-- PROBLEM DESCRIPTION --
The lines to return are those below that contain the word "linhas".

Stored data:
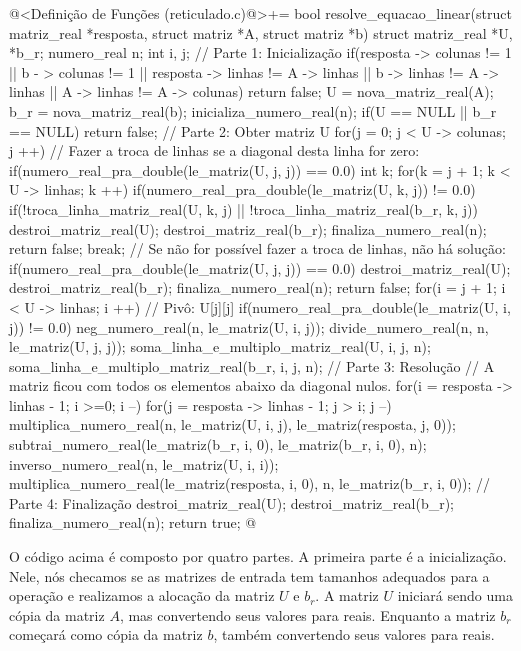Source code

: \iniciocodigo
@<Definição de Funções (reticulado.c)@>+=
bool resolve_equacao_linear(struct matriz_real *resposta,
                           struct matriz *A, struct matriz *b){
  struct matriz_real *U, *b_r;
  numero_real n;
  int i, j;
  // Parte 1: Inicialização
  if(resposta -> colunas != 1 || b - > colunas != 1 ||
     resposta -> linhas != A -> linhas || b -> linhas != A -> linhas ||
     A -> linhas != A -> colunas)
    return false;
  U = nova_matriz_real(A);
  b_r = nova_matriz_real(b);
  inicializa_numero_real(n);
  if(U == NULL || b_r == NULL)
    return false;
  // Parte 2: Obter matriz U
  for(j = 0; j < U -> colunas; j ++){
    // Fazer a troca de linhas se a diagonal desta linha for zero:
    if(numero_real_pra_double(le_matriz(U, j, j)) == 0.0){
      int k;
      for(k = j + 1; k < U -> linhas; k ++){
        if(numero_real_pra_double(le_matriz(U, k, j)) != 0.0){
          if(!troca_linha_matriz_real(U, k, j) ||
             !troca_linha_matriz_real(b_r, k, j)){
            destroi_matriz_real(U);
            destroi_matriz_real(b_r);
            finaliza_numero_real(n);
            return false;
          }
          break;
        }
        // Se não for possível fazer a troca de linhas, não há solução:
        if(numero_real_pra_double(le_matriz(U, j, j)) == 0.0){
          destroi_matriz_real(U);
          destroi_matriz_real(b_r);
          finaliza_numero_real(n);
          return false;
        }
      }
    }
    for(i = j + 1; i < U -> linhas; i ++){
      // Pivô: U[j][j]
      if(numero_real_pra_double(le_matriz(U, i, j)) != 0.0){
        neg_numero_real(n, le_matriz(U, i, j));
        divide_numero_real(n, n, le_matriz(U, j, j));
        soma_linha_e_multiplo_matriz_real(U, i, j, n);
        soma_linha_e_multiplo_matriz_real(b_r, i, j, n);
      }
    }
  }
  // Parte 3: Resolução
  // A matriz ficou com todos os elementos abaixo da diagonal nulos.
  for(i = resposta -> linhas - 1; i >=0; i --){
    for(j = resposta -> linhas - 1; j > i; j --){
      multiplica_numero_real(n, le_matriz(U, i, j),
                             le_matriz(resposta, j, 0));
      subtrai_numero_real(le_matriz(b_r, i, 0), le_matriz(b_r, i, 0), n);
    }
    inverso_numero_real(n, le_matriz(U, i, i));
    multiplica_numero_real(le_matriz(resposta, i, 0), n,
                           le_matriz(b_r, i, 0));
  }
  // Parte 4: Finalização
  destroi_matriz_real(U);
  destroi_matriz_real(b_r);
  finaliza_numero_real(n);
  return true;
}
@
\fimcodigo

O código acima é composto por quatro partes. A primeira parte é a
inicialização. Nele, nós checamos se as matrizes de entrada tem
tamanhos adequados para a operação e realizamos a alocação da matriz
$U$ e $b_r$. A matriz $U$ iniciará sendo uma cópia da matriz $A$, mas
convertendo seus valores para reais. Enquanto a matriz $b_r$ começará
como cópia da matriz $b$, também convertendo seus valores para
reais.

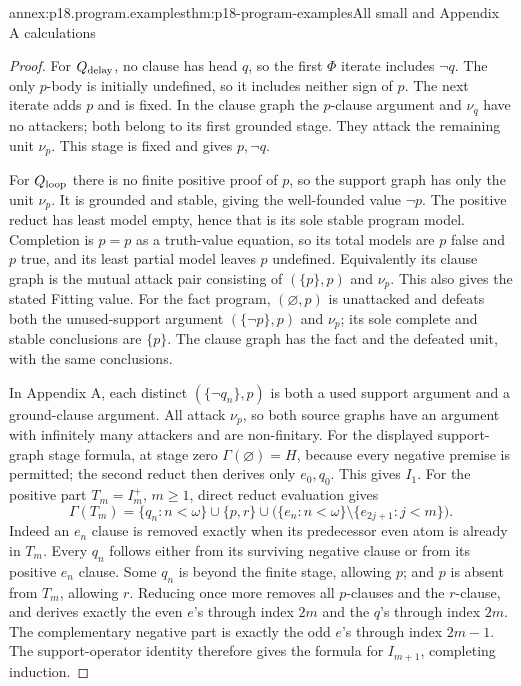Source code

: \begin{annexitem}{annex:p18.program.examples}{thm:p18-program-examples}{All small and Appendix A calculations}
\begin{proof}
For \(Q_{\rm delay}\), no clause has head \(q\),
so the first \(\Phi\) iterate includes \(\neg q\).
The only \(p\)-body is initially undefined, so
it includes neither sign of \(p\). The next
iterate adds \(p\) and is fixed.
In the clause graph the \(p\)-clause argument
and \(\nu_q\) have no attackers; both belong
to its first grounded stage. They attack
the remaining unit \(\nu_p\). This stage
is fixed and gives \(p,\neg q\).

For \(Q_{\rm loop}\) there is no finite
positive proof of \(p\), so the support
graph has only the unit \(\nu_p\).
It is grounded and stable, giving
the well-founded value \(\neg p\).
The positive reduct has least model
empty, hence that is its sole stable
program model. Completion is \(p=p\)
as a truth-value equation, so its
total models are \(p\) false and
\(p\) true, and its least partial
model leaves \(p\) undefined.
Equivalently its clause graph is
the mutual attack pair consisting
of \((\{p\},p)\) and \(\nu_p\).
This also gives the stated Fitting value.
For the fact program, \((\varnothing,p)\)
is unattacked and defeats both the
unused-support argument \((\{\neg p\},p)\)
and \(\nu_p\); its sole complete
and stable conclusions are \(\{p\}\).
The clause graph has the fact and
the defeated unit, with the same
conclusions.

In Appendix A, each distinct
\((\{\neg q_n\},p)\) is both a
used support argument and a
ground-clause argument. All attack
\(\nu_p\), so both source graphs
have an argument with infinitely
many attackers and are non-finitary.
For the displayed support-graph
stage formula, at stage zero
\(\Gamma(\varnothing)=H\), because
every negative premise is permitted;
the second reduct then derives only
\(e_0,q_0\). This gives \(I_1\).
For the positive part \(T_m=I_m^+\),
\(m\geq1\), direct reduct evaluation gives
\[
 \Gamma(T_m)=
 \{q_n:n<\omega\}\cup\{p,r\}
 \cup\bigl(\{e_n:n<\omega\}\setminus
                 \{e_{2j+1}:j<m\}\bigr).
\]
Indeed an \(e_n\) clause is removed
exactly when its predecessor even
atom is already in \(T_m\).
Every \(q_n\) follows either from
its surviving negative clause or
from its positive \(e_n\) clause.
Some \(q_n\) is beyond the finite
stage, allowing \(p\); and \(p\)
is absent from \(T_m\), allowing
\(r\). Reducing once more removes
all \(p\)-clauses and the \(r\)-clause,
and derives exactly the even \(e\)'s
through index \(2m\) and the
\(q\)'s through index \(2m\).
The complementary negative part
is exactly the odd \(e\)'s
through index \(2m-1\).
The support-operator identity
therefore gives the formula for
\(I_{m+1}\), completing induction.


\end{proof}
\end{annexitem}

-- RESPONSE FOR THIS EXERCISE --
     resposta -> linhas != A -> linhas || b -> linhas != A -> linhas ||
     A -> linhas != A -> colunas)
    // Fazer a troca de linhas se a diagonal desta linha for zero:
      for(k = j + 1; k < U -> linhas; k ++){
        // Se não for possível fazer a troca de linhas, não há solução:
    for(i = j + 1; i < U -> linhas; i ++){
  for(i = resposta -> linhas - 1; i >=0; i --){
    for(j = resposta -> linhas - 1; j > i; j --){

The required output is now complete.